100 jours d’insoutenable suspense pour les athlètes. Certains s’attaquent aux minima, d’autres aux tournois de qualification. Beaucoup poursuivent leurs parades nuptiales printanières, à coups de performances, de régularité, d’exemplarité collective, de progression salutaire. Le but ultime des Français : concourir dans leurs Jeux Olympiques.
Seuls 60 parmi eux savourent à timides gorgées leur participation déjà officialisée sur les listes du CNOSF. Parce que tous ces privilégiés cohabitent avec la blessure, l’accident, l’impondérable, ils auront l’humilité de ne pas pavoiser sur leur présence tant que le coup de sifflet du départ n’aura pas retenti. La superstition et ses rituels leur servent de bouclier spirituel. L’angoisse les happera jusqu’à la pose de leur premier pas sur le terrain, le tapis, la pédale, le tremplin, le bitume…
Le graal, n’en déplaise au légendaire baron, ne s’emporte pas par la seule participation. Il faut de nos jours, glaner une médaille, devenir champion, ou mieux encore, marquer l’histoire. Le chemin vers la légende a été tracé par nos icônes, qui fixent inévitablement des caps, pour nos candidats à Paris 2024. A 100 jours de l’ouverture, nous espérons coq au bec.
Qui s’invitera au Panthéon du sport français ?
Teddy Riner et Clarisse Agbégnénou y occupent déjà une place dans les pas de David Douillet et Lucie Décosse. En cas de titre olympique, nos deux judokas deviendraient, dans le Grand Palais éphémère du Champs de Mars, les plus grands de l’histoire de leur sport. Ils resteront mobilisés jusqu’à l’ultime journée des épreuves, pour conserver leur titre par équipe mixte avec la France, tombeuse du pays créateur chez lui à Tokyo. La France plus forte que le Japon en judo ? Encore un défi anthologique.
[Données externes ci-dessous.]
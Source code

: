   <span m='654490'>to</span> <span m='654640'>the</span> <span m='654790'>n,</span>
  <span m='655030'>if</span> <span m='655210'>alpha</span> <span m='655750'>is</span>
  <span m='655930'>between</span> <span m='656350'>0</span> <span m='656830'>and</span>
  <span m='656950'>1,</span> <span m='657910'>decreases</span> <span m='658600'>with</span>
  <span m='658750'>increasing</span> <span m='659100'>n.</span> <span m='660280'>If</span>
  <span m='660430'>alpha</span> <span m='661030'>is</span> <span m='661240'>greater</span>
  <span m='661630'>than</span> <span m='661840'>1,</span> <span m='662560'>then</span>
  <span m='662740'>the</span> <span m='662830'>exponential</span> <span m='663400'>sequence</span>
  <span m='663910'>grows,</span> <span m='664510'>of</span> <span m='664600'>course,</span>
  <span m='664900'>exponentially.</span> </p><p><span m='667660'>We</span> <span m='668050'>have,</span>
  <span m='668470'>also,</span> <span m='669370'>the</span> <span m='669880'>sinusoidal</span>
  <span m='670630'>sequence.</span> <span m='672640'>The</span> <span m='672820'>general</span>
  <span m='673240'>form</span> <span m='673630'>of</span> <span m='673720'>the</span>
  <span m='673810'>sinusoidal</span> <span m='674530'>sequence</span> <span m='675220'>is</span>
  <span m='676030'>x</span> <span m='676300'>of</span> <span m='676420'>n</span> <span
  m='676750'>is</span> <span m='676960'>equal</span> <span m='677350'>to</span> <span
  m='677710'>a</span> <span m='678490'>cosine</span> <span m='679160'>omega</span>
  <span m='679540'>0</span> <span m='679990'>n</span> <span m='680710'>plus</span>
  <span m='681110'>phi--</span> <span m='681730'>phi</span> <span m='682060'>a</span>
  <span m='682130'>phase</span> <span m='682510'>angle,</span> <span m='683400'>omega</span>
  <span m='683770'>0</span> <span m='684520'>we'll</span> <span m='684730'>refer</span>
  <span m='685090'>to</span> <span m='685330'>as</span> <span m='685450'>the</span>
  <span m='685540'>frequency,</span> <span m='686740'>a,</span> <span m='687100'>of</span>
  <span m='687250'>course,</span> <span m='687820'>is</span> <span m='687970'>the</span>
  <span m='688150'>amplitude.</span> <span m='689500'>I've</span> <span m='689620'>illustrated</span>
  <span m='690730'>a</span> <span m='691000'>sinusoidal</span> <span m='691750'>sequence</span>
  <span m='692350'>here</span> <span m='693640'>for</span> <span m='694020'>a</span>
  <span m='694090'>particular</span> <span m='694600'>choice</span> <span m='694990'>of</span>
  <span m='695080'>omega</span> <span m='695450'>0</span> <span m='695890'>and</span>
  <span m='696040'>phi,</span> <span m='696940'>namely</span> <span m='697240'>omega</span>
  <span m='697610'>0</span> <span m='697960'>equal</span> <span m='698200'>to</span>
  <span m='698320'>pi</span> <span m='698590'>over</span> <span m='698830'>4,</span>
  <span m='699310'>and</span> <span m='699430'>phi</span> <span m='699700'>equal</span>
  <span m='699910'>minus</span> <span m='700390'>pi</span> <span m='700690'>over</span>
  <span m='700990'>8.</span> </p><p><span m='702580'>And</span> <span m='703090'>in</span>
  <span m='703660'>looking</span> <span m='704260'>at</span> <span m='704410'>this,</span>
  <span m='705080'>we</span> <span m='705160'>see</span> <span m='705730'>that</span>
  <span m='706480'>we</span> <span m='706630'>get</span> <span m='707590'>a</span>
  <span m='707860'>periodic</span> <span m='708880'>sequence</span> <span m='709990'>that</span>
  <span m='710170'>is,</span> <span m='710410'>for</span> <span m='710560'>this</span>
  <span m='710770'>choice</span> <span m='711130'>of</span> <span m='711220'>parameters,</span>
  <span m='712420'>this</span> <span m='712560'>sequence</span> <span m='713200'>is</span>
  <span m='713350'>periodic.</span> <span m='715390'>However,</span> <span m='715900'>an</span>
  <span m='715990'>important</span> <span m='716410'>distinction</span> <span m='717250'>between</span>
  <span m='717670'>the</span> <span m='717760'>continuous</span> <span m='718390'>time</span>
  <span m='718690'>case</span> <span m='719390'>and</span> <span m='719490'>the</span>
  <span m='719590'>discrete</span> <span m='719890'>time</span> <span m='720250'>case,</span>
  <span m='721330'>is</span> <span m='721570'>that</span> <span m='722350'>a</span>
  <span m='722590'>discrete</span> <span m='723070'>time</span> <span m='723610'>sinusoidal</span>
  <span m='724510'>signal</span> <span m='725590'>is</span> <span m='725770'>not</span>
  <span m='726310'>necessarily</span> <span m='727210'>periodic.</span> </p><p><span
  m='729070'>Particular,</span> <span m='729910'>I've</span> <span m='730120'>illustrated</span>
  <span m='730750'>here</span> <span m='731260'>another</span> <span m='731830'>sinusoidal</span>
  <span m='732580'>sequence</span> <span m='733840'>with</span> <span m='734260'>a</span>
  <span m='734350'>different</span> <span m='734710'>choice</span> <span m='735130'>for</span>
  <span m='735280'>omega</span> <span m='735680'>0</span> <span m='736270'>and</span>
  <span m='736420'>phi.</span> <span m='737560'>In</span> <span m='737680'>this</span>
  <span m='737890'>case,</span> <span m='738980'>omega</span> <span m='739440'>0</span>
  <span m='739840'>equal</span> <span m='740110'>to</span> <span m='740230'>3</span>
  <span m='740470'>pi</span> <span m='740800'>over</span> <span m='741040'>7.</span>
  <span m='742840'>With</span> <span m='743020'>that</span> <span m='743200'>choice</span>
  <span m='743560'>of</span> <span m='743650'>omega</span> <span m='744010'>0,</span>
Nous imaginons l’inenvisageable, dans la nef du Stade de France, scène des exploits de l’athlétisme. Le sport roi de l’Olympisme, scintille de par son universalisme, où un Kenyan, un Jamaïcain, un Finlandais, un Indien, un Ougandais, un Grec, un Bahreïni envisagent eux aussi l’or. Quel rôle tiendront nos Français ?
Wilhem Belocian, au bout des 110 mètres parsemés de haies, fera-t-il fredonner à la France « Je reviendrai à Montréal », là où en 1976 notre ancien ministre Guy Drut défia les évaluations génétiques du vainqueur type. « Rêver un impossible rêve » une médaille d’or au 110 mètres haies pour les tricolores ?
Rénelle Lamotte s’imagine en bébé gazelle, sur 800 mètres. Elle courra un tour de piste supplémentaire par rapport à Marie José Pérec, notre légende du 400 mètres qui attend sa descendance.
La natation, autre discipline emblématique de l’olympisme, annonce l’avènement de nos Dieux du stade. Léon Marchand, bébé poisson élevé outre-Atlantique, vampirise déjà l’Aréna géante de Nanterre, au cœur de notre Défense, miroir architectural de l’Arc de Triomphe. Le petit frère de Laure, Florent Manaudou, triplement argenté depuis l’or à Londres, achèverait un marathon de 50 mètres époustouflant en cas de deuxième titre Olympique. Nonobstant ses récentes décevantes performances, sa position de favori pour porter le drapeau de la délégation française, suffit à l’envisager sur le monument du sport français.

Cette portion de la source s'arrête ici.